#### Dataset content:
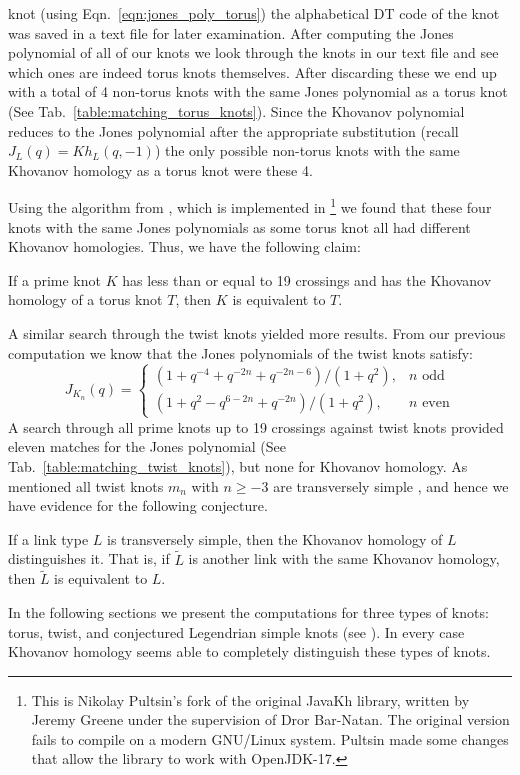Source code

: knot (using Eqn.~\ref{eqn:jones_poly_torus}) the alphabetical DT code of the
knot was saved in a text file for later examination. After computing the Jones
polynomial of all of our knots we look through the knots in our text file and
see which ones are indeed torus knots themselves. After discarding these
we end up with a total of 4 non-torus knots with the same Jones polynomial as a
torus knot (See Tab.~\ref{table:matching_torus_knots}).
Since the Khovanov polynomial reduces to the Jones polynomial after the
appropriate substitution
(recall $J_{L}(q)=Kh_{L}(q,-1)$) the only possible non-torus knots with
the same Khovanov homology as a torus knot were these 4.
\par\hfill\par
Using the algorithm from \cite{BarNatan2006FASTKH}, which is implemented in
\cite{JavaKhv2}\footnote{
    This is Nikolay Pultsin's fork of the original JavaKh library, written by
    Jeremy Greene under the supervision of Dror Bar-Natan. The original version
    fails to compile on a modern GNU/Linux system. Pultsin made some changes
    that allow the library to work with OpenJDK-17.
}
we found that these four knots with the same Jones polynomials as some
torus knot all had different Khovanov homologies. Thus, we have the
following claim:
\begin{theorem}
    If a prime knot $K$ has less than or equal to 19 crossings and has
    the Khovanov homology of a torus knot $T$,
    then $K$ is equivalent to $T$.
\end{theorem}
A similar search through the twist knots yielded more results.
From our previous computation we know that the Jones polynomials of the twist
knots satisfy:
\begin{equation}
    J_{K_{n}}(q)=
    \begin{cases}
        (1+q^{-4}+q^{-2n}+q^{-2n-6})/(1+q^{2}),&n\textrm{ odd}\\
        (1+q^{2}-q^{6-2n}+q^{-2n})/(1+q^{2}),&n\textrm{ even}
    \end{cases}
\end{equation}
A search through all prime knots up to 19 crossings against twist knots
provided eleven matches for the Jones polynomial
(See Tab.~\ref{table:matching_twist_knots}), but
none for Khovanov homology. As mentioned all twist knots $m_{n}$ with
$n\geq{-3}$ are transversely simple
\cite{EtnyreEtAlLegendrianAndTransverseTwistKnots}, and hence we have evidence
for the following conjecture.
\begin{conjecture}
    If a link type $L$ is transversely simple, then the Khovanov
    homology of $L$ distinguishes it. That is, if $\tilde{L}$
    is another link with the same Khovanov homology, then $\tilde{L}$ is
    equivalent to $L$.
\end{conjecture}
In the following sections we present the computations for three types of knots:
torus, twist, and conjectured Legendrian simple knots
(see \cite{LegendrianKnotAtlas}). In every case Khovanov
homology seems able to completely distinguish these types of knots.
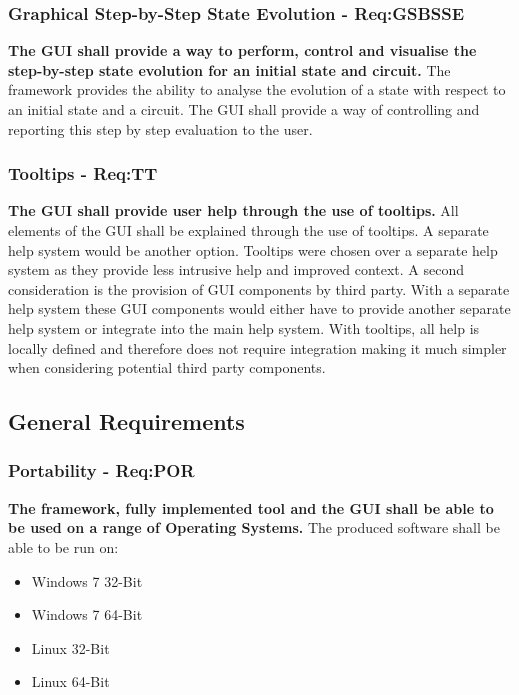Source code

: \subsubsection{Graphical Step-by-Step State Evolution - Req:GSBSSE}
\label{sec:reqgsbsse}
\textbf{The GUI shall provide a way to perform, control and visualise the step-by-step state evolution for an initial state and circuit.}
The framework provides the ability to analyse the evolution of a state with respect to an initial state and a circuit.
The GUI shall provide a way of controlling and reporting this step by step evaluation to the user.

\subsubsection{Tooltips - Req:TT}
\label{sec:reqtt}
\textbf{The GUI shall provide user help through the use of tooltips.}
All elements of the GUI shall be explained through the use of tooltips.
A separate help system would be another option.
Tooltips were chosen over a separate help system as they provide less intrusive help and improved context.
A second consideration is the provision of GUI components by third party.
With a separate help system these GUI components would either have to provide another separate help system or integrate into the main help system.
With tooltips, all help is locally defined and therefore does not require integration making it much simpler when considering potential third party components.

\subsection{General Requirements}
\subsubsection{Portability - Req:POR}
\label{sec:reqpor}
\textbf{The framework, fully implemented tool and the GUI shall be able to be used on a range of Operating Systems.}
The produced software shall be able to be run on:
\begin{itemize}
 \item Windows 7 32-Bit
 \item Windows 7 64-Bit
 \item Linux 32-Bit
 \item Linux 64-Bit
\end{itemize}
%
---
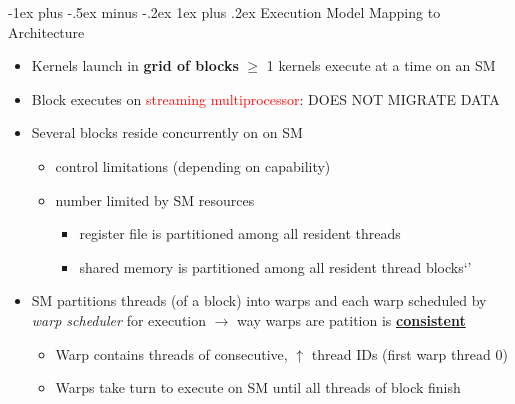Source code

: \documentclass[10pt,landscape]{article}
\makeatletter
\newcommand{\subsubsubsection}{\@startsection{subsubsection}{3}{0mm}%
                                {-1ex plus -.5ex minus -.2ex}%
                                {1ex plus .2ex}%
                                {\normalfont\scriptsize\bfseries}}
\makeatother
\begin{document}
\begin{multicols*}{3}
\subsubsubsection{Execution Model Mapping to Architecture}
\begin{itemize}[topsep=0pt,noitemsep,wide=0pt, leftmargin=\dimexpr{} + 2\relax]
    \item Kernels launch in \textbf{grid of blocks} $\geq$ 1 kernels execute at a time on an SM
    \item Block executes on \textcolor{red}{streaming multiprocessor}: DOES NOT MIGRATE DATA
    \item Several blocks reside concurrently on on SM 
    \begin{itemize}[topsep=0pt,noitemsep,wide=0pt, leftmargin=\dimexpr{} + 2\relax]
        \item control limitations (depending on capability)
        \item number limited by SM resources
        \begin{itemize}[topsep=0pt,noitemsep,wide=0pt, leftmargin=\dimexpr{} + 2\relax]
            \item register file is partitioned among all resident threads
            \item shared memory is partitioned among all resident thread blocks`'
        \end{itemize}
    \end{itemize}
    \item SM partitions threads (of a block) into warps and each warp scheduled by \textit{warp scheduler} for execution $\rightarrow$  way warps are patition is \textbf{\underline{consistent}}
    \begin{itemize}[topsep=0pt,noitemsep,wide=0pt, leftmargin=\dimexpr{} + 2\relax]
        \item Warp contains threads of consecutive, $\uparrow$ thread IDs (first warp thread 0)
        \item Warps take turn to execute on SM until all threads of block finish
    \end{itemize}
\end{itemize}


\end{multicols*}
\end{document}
==
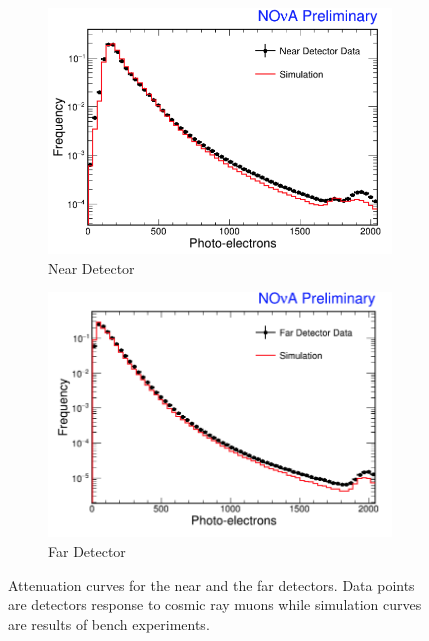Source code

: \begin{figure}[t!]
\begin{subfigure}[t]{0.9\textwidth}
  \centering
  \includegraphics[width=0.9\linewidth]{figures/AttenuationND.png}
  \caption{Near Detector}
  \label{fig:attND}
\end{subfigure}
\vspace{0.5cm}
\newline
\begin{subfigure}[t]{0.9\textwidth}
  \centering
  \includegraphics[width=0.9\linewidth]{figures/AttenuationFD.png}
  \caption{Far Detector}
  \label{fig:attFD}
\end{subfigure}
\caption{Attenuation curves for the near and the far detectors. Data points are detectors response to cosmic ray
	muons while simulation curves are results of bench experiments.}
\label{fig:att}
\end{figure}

#### Your assignment:
Filter the entries above and keep only the lines with the word "separate".

#### Answer to this exercise:
A separate help system would be another option.
Tooltips were chosen over a separate help system as they provide less intrusive help and improved context.
With a separate help system these GUI components would either have to provide another separate help system or integrate into the main help system.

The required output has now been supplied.